Saved data entries:
++++
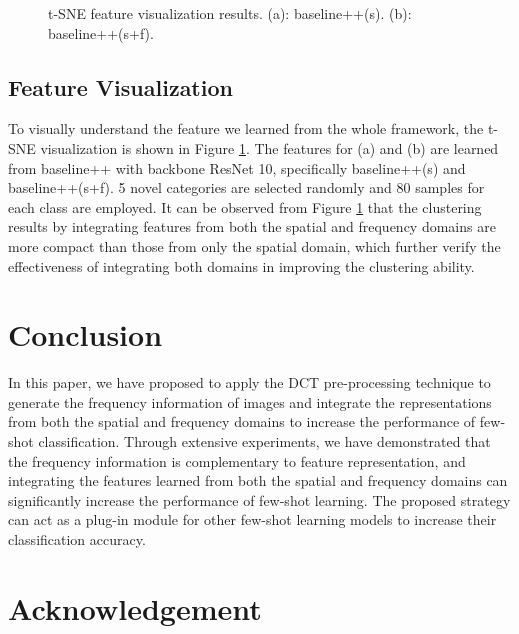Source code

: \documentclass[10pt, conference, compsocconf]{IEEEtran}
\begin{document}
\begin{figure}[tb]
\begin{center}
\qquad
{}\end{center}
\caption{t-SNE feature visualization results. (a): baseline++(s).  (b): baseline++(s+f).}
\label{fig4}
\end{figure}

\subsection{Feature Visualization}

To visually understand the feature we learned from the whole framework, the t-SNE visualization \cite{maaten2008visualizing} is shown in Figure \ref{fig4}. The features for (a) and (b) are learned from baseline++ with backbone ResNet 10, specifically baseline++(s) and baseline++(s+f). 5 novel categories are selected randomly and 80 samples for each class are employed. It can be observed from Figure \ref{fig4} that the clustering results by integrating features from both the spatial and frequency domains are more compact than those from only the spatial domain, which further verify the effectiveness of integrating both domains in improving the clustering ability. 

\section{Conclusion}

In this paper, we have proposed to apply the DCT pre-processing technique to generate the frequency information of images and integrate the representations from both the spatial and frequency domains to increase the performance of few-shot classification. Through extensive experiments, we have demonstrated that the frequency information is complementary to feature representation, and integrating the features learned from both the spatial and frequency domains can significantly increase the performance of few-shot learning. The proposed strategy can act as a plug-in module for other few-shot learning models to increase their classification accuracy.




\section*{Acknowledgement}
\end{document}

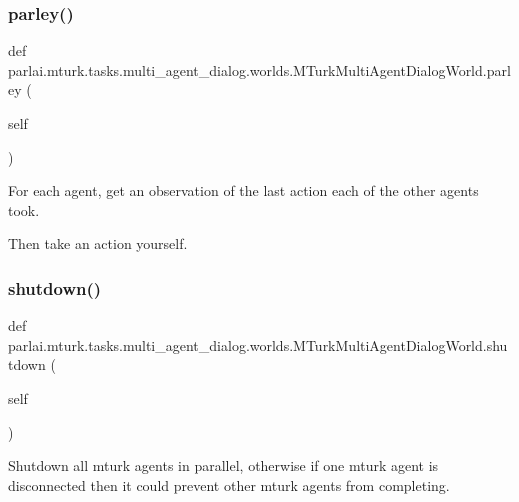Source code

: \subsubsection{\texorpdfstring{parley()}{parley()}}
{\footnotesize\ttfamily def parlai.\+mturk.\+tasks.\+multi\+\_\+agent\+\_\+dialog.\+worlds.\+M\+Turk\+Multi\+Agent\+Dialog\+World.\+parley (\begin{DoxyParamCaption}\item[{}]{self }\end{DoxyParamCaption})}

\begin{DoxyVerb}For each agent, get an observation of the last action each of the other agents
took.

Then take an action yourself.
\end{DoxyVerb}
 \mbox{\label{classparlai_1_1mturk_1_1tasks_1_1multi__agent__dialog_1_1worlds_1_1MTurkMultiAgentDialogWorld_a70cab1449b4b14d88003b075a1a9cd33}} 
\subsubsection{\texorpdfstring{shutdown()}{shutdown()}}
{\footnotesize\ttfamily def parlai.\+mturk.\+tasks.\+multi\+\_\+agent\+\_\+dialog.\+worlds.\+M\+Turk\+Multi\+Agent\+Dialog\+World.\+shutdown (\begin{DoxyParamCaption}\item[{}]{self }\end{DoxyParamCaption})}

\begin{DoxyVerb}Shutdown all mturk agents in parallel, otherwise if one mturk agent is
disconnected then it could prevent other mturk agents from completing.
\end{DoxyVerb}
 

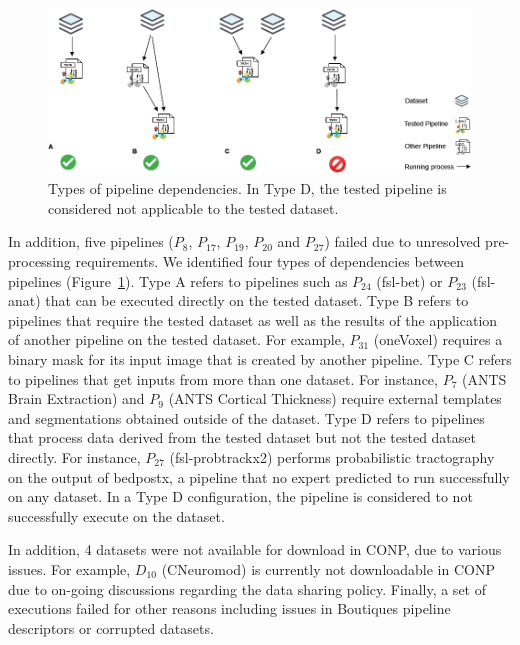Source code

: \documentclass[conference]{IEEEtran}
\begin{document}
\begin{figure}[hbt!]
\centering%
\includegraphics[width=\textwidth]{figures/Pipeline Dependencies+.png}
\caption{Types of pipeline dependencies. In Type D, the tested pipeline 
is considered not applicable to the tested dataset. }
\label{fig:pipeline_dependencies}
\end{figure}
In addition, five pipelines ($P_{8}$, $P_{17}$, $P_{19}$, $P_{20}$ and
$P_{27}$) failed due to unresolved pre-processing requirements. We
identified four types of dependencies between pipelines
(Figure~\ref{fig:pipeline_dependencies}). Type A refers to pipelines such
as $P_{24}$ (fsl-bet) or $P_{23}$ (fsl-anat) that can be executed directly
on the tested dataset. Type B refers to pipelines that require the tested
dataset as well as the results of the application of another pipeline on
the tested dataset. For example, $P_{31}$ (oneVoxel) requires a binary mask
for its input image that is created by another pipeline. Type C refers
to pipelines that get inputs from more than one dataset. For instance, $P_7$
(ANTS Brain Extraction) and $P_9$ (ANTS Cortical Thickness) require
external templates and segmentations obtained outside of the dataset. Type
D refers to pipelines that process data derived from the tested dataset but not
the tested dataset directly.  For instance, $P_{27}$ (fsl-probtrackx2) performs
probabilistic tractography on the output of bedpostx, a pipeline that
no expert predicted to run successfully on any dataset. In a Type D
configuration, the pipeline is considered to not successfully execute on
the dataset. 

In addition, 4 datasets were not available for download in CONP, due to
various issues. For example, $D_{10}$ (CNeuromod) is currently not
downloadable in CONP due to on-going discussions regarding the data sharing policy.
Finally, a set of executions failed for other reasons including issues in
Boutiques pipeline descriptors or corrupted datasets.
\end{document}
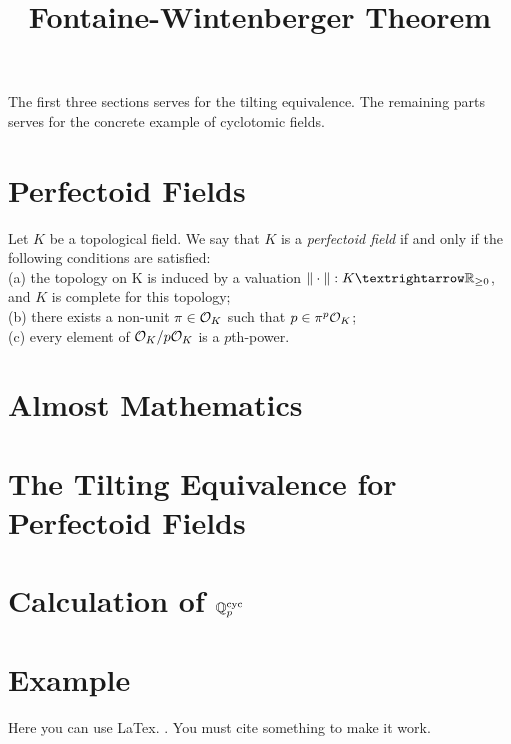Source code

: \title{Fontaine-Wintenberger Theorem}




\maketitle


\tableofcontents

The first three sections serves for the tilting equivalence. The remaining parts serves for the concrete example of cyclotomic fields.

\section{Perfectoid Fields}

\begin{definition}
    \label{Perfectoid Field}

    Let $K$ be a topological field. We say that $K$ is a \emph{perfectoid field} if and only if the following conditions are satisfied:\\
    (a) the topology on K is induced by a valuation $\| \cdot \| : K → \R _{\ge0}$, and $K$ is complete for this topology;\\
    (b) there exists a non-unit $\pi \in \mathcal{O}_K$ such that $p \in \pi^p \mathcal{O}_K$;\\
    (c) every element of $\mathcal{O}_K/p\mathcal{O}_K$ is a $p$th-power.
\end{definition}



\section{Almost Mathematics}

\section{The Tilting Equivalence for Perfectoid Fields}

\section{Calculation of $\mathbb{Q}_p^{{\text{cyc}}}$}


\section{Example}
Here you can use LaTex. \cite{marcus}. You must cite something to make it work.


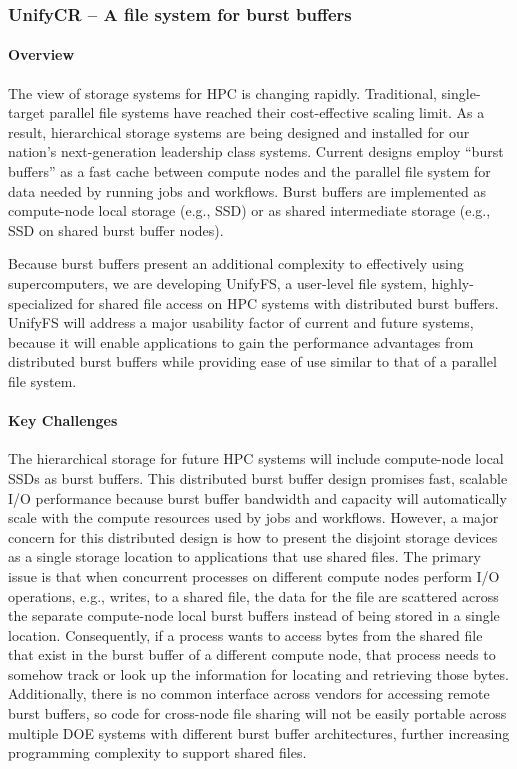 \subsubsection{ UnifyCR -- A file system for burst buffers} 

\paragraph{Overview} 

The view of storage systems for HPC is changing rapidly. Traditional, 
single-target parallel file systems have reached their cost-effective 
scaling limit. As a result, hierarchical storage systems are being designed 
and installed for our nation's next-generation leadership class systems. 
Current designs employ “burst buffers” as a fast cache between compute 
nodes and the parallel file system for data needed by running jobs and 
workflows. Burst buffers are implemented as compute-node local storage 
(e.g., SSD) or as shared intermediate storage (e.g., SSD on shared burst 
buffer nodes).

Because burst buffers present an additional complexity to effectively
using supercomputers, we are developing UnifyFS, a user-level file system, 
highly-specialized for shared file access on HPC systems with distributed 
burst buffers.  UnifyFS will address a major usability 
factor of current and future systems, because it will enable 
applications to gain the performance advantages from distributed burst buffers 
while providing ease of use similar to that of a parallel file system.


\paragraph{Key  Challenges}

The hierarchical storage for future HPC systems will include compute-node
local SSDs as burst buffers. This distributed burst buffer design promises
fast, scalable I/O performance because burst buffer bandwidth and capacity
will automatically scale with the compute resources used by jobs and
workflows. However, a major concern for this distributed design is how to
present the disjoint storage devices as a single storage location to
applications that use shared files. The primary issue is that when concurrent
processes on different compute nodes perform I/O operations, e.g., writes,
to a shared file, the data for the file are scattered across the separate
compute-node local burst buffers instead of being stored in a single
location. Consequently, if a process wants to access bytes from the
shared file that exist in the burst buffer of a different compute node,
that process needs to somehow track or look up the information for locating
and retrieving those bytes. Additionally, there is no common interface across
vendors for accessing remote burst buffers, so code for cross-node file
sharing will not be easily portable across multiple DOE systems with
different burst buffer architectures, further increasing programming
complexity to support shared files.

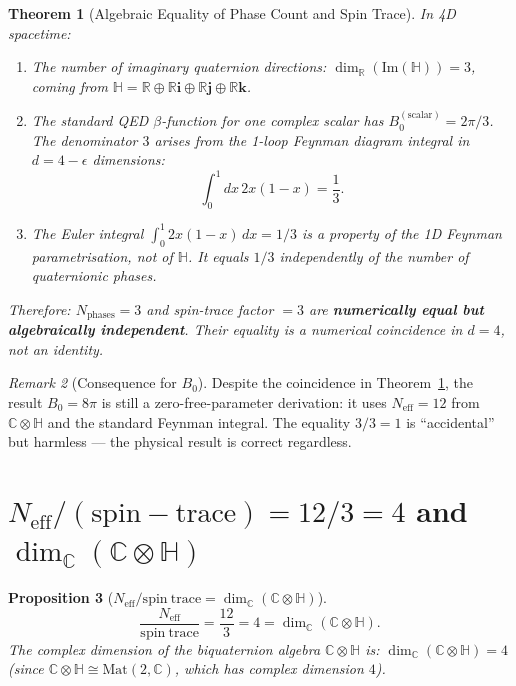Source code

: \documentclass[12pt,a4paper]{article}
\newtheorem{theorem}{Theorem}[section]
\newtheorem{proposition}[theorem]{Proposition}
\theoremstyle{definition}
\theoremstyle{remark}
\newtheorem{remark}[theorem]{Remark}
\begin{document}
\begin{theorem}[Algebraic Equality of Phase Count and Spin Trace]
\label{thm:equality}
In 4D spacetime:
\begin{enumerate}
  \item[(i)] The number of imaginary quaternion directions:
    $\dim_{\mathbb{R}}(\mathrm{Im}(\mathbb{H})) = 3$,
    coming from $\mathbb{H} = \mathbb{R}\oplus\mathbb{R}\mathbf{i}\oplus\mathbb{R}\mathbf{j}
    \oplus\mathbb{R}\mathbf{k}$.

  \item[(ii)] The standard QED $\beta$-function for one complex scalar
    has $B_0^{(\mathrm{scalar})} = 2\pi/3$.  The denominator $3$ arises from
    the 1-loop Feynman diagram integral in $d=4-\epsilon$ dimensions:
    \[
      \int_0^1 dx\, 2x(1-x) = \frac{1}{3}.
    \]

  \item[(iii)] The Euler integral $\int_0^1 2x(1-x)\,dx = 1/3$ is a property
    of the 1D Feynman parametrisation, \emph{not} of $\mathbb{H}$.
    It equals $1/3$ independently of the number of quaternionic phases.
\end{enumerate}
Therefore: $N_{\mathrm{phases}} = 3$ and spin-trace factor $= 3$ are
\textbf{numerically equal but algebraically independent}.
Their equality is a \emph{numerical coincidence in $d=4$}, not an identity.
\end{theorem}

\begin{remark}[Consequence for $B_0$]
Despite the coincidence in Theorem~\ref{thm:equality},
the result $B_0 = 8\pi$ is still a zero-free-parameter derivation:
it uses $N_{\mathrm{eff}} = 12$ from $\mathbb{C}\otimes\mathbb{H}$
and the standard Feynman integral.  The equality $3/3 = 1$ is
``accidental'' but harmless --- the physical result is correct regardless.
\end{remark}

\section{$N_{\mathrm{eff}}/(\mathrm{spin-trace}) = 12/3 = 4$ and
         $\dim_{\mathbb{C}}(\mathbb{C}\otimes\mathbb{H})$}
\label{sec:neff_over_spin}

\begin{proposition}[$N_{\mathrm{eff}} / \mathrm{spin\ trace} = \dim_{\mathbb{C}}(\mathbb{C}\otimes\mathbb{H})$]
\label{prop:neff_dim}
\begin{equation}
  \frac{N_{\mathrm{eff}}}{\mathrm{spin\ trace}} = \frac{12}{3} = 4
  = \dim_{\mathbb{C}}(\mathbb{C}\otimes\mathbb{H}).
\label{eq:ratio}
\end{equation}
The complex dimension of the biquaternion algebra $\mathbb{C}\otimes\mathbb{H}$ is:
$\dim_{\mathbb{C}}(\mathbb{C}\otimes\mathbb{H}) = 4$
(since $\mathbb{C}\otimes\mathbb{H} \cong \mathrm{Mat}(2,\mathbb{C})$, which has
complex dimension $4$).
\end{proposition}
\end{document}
++++
Activity: When a line above contains the string "remark", copy that line.

Answer to the exercise:
\theoremstyle{remark}
\newtheorem{remark}[theorem]{Remark}
\begin{remark}[Consequence for $B_0$]
\end{remark}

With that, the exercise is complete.